What you need to do >> Set down a faithful copy of every record below, with no images.

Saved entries
_ _ _

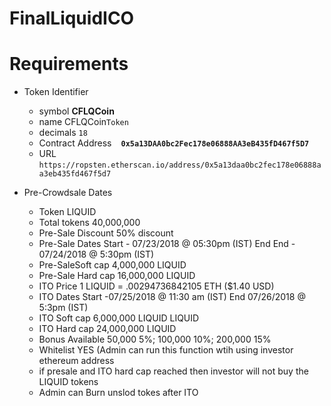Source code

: # FinalLiquidICO

<h1>Requirements</h1>
<ul>
<li>
<p>Token Identifier</p>
<ul>
<li>symbol <strong>CFLQCoin</strong></li>
<li>name CFLQCoin<code>Token</code></li>
<li>decimals&nbsp;<code>18</code></li>
<li>Contract Address &nbsp;<code> <strong>0x5a13DAA0bc2Fec178e06888AA3eB435fD467f5D7</strong></code></li>
<li>URL <code>https://ropsten.etherscan.io/address/0x5a13daa0bc2fec178e06888aa3eb435fd467f5d7</code></li>
</ul>
</li>
<li>
<p>Pre-Crowdsale Dates</p>
<ul>
<li>Token LIQUID</li>
<li>Total tokens 40,000,000</li>
<li>Pre-Sale Discount 50% discount</li>
<li>Pre-Sale Dates Start - 07/23/2018 @ 05:30pm (IST) End End - 07/24/2018 @ 5:30pm (IST)</li>
<li>Pre-SaleSoft cap 4,000,000 LIQUID </li>
<li>Pre-Sale Hard cap 16,000,000 LIQUID</li>
<li>ITO Price 1 LIQUID = .00294736842105 ETH ($1.40 USD)</li>
<li>ITO Dates Start -07/25/2018 @ 11:30 am (IST) End 07/26/2018 @ 5:3pm (IST)</li>
<li>ITO Soft cap 6,000,000 LIQUID LIQUID </li>
<li>ITO Hard cap 24,000,000 LIQUID</li>
<li>Bonus Available 50,000 5%; 100,000 10%; 200,000 15%</li>
<li>Whitelist YES (Admin can run this function wtih using investor ethereum address</li>
    <li> if presale and ITO hard cap reached then investor will not buy the LIQUID tokens</li>
  <li>Admin can Burn unslod tokes after ITO</li>
</ul>
</li>
</ul>
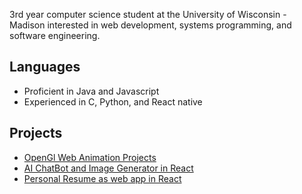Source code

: 3rd year computer science student at the University of Wisconsin - Madison interested in web development, systems programming, and software engineering.
## Languages
- Proficient in Java and Javascript
- Experienced in C, Python, and React native
## Projects
- [OpenGl Web Animation Projects](https://github.com/michaelc143/CS-559-Fall-2022)
- [AI ChatBot and Image Generator in React](https://michaelc143.github.io/Borb.Ai/)
- [Personal Resume as web app in React](https://michaelc143.github.io/personal-react-site/)
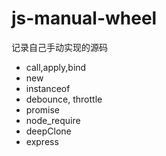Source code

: # js-manual-wheel
记录自己手动实现的源码

- call,apply,bind
- new
- instanceof
- debounce, throttle
- promise
- node_require
- deepClone
- express

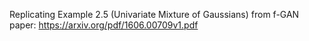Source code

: Replicating Example 2.5 (Univariate Mixture of Gaussians) from f-GAN paper: https://arxiv.org/pdf/1606.00709v1.pdf
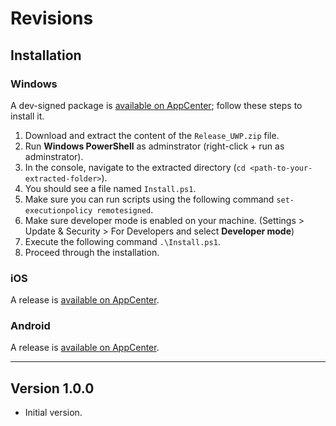 # Revisions

## Installation

### Windows

A dev-signed package is [available on AppCenter](https://install.appcenter.ms/orgs/uno-platform/apps/Ch9-2); follow these steps to install it.

1. Download and extract the content of the `Release_UWP.zip` file.
1. Run **Windows PowerShell** as adminstrator (right-click + run as adminstrator).
1. In the console, navigate to the extracted directory (`cd <path-to-your-extracted-folder>`).
1. You should see a file named `Install.ps1`.
1. Make sure you can run scripts using the following command `set-executionpolicy remotesigned`.
1. Make sure developer mode is enabled on your machine. (Settings > Update & Security > For Developers and select **Developer mode**)
1. Execute the following command `.\Install.ps1`.
1. Proceed through the installation.

### iOS
A release is [available on AppCenter](https://install.appcenter.ms/orgs/uno-platform/apps/Ch9).

### Android
A release is [available on AppCenter](https://install.appcenter.ms/orgs/uno-platform/apps/Ch9-1).

---

## Version 1.0.0

- Initial version.
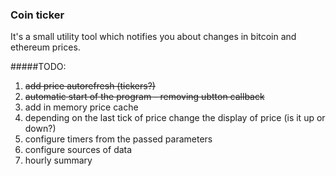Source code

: ### Coin ticker

It's a small utility tool which notifies you about changes in bitcoin and ethereum prices.

#####TODO:
1. ~~add price autorefresh (tickers?)~~
2. ~~automatic start of the program - removing ubtton callback~~
3. add in memory price cache
4. depending on the last tick of price change the display of price (is it up or down?)
5. configure timers from the passed parameters
5. configure sources of data
6. hourly summary
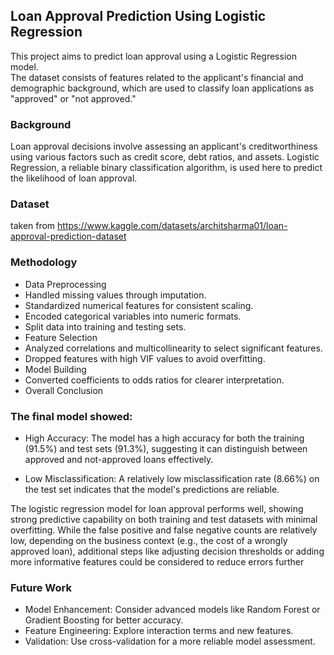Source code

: ## Loan Approval Prediction Using Logistic Regression

This project aims to predict loan approval using a Logistic Regression model.  
The dataset consists of features related to the applicant's financial and demographic background, which are used to classify loan applications 
as "approved" or "not approved."

### Background
Loan approval decisions involve assessing an applicant's creditworthiness using various
factors such as credit score, debt ratios, and assets. 
Logistic Regression, a reliable binary classification algorithm, is used here to predict the likelihood of loan approval.

### Dataset
taken from https://www.kaggle.com/datasets/architsharma01/loan-approval-prediction-dataset

### Methodology
- Data Preprocessing
 - Handled missing values through imputation.
- Standardized numerical features for consistent scaling.
- Encoded categorical variables into numeric formats.
- Split data into training and testing sets.
- Feature Selection
- Analyzed correlations and multicollinearity to select significant features.
- Dropped features with high VIF values to avoid overfitting.
- Model Building
- Converted coefficients to odds ratios for clearer interpretation.
- Overall Conclusion

### The final model showed:

- High Accuracy: The model has a high accuracy for both the training (91.5%) and test sets (91.3%),
suggesting it can distinguish between approved and not-approved loans effectively.  

- Low Misclassification: A relatively low misclassification rate (8.66%) on the test set indicates that the model's predictions are reliable.  

The logistic regression model for loan approval performs well, showing strong predictive capability on both training and test datasets 
with minimal overfitting. While the false positive and false negative counts are relatively low, depending on the business context 
(e.g., the cost of a wrongly approved loan), 
additional steps like adjusting decision thresholds or adding more informative features could be considered to reduce errors further

### Future Work
- Model Enhancement: Consider advanced models like Random Forest or Gradient Boosting for better accuracy.
- Feature Engineering: Explore interaction terms and new features.
- Validation: Use cross-validation for a more reliable model assessment.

_ _ _

Answer to this exercise >>
Source code

: # FinalLiquidICO

<h1>Requirements</h1>
<ul>
<li>
<p>Token Identifier</p>
<ul>
<li>symbol <strong>CFLQCoin</strong></li>
<li>name CFLQCoin<code>Token</code></li>
<li>decimals&nbsp;<code>18</code></li>
<li>Contract Address &nbsp;<code> <strong>0x5a13DAA0bc2Fec178e06888AA3eB435fD467f5D7</strong></code></li>
<li>URL <code>https://ropsten.etherscan.io/address/0x5a13daa0bc2fec178e06888aa3eb435fd467f5d7</code></li>
</ul>
</li>
<li>
<p>Pre-Crowdsale Dates</p>
<ul>
<li>Token LIQUID</li>
<li>Total tokens 40,000,000</li>
<li>Pre-Sale Discount 50% discount</li>
<li>Pre-Sale Dates Start - 07/23/2018 @ 05:30pm (IST) End End - 07/24/2018 @ 5:30pm (IST)</li>
<li>Pre-SaleSoft cap 4,000,000 LIQUID </li>
<li>Pre-Sale Hard cap 16,000,000 LIQUID</li>
<li>ITO Price 1 LIQUID = .00294736842105 ETH ($1.40 USD)</li>
<li>ITO Dates Start -07/25/2018 @ 11:30 am (IST) End 07/26/2018 @ 5:3pm (IST)</li>
<li>ITO Soft cap 6,000,000 LIQUID LIQUID </li>
<li>ITO Hard cap 24,000,000 LIQUID</li>
<li>Bonus Available 50,000 5%; 100,000 10%; 200,000 15%</li>
<li>Whitelist YES (Admin can run this function wtih using investor ethereum address</li>
    <li> if presale and ITO hard cap reached then investor will not buy the LIQUID tokens</li>
  <li>Admin can Burn unslod tokes after ITO</li>
</ul>
</li>
</ul>
Source code

: 3rd year computer science student at the University of Wisconsin - Madison interested in web development, systems programming, and software engineering.
## Languages
- Proficient in Java and Javascript
- Experienced in C, Python, and React native
## Projects
- [OpenGl Web Animation Projects](https://github.com/michaelc143/CS-559-Fall-2022)
- [AI ChatBot and Image Generator in React](https://michaelc143.github.io/Borb.Ai/)
- [Personal Resume as web app in React](https://michaelc143.github.io/personal-react-site/)
Source code

: # js-manual-wheel
记录自己手动实现的源码

- call,apply,bind
- new
- instanceof
- debounce, throttle
- promise
- node_require
- deepClone
- express

Source code

: Replicating Example 2.5 (Univariate Mixture of Gaussians) from f-GAN paper: https://arxiv.org/pdf/1606.00709v1.pdf
 # Revisions

## Installation

### Windows

A dev-signed package is [available on AppCenter](https://install.appcenter.ms/orgs/uno-platform/apps/Ch9-2); follow these steps to install it.

1. Download and extract the content of the `Release_UWP.zip` file.
1. Run **Windows PowerShell** as adminstrator (right-click + run as adminstrator).
1. In the console, navigate to the extracted directory (`cd <path-to-your-extracted-folder>`).
1. You should see a file named `Install.ps1`.
1. Make sure you can run scripts using the following command `set-executionpolicy remotesigned`.
1. Make sure developer mode is enabled on your machine. (Settings > Update & Security > For Developers and select **Developer mode**)
1. Execute the following command `.\Install.ps1`.
1. Proceed through the installation.

### iOS
A release is [available on AppCenter](https://install.appcenter.ms/orgs/uno-platform/apps/Ch9).

### Android
A release is [available on AppCenter](https://install.appcenter.ms/orgs/uno-platform/apps/Ch9-1).

---

## Version 1.0.0

- Initial version.
Source code

: ### Coin ticker

It's a small utility tool which notifies you about changes in bitcoin and ethereum prices.

#####TODO:
1. ~~add price autorefresh (tickers?)~~
2. ~~automatic start of the program - removing ubtton callback~~
3. add in memory price cache
4. depending on the last tick of price change the display of price (is it up or down?)
5. configure timers from the passed parameters
5. configure sources of data
6. hourly summary
Source code

: ## Loan Approval Prediction Using Logistic Regression

This project aims to predict loan approval using a Logistic Regression model.  
The dataset consists of features related to the applicant's financial and demographic background, which are used to classify loan applications 
as "approved" or "not approved."

### Background
Loan approval decisions involve assessing an applicant's creditworthiness using various
factors such as credit score, debt ratios, and assets. 
Logistic Regression, a reliable binary classification algorithm, is used here to predict the likelihood of loan approval.

### Dataset
taken from https://www.kaggle.com/datasets/architsharma01/loan-approval-prediction-dataset

### Methodology
- Data Preprocessing
 - Handled missing values through imputation.
- Standardized numerical features for consistent scaling.
- Encoded categorical variables into numeric formats.
- Split data into training and testing sets.
- Feature Selection
- Analyzed correlations and multicollinearity to select significant features.
- Dropped features with high VIF values to avoid overfitting.
- Model Building
- Converted coefficients to odds ratios for clearer interpretation.
- Overall Conclusion

### The final model showed:

- High Accuracy: The model has a high accuracy for both the training (91.5%) and test sets (91.3%),
suggesting it can distinguish between approved and not-approved loans effectively.  

- Low Misclassification: A relatively low misclassification rate (8.66%) on the test set indicates that the model's predictions are reliable.  

The logistic regression model for loan approval performs well, showing strong predictive capability on both training and test datasets 
with minimal overfitting. While the false positive and false negative counts are relatively low, depending on the business context 
(e.g., the cost of a wrongly approved loan), 
additional steps like adjusting decision thresholds or adding more informative features could be considered to reduce errors further

### Future Work
- Model Enhancement: Consider advanced models like Random Forest or Gradient Boosting for better accuracy.
- Feature Engineering: Explore interaction terms and new features.
- Validation: Use cross-validation for a more reliable model assessment.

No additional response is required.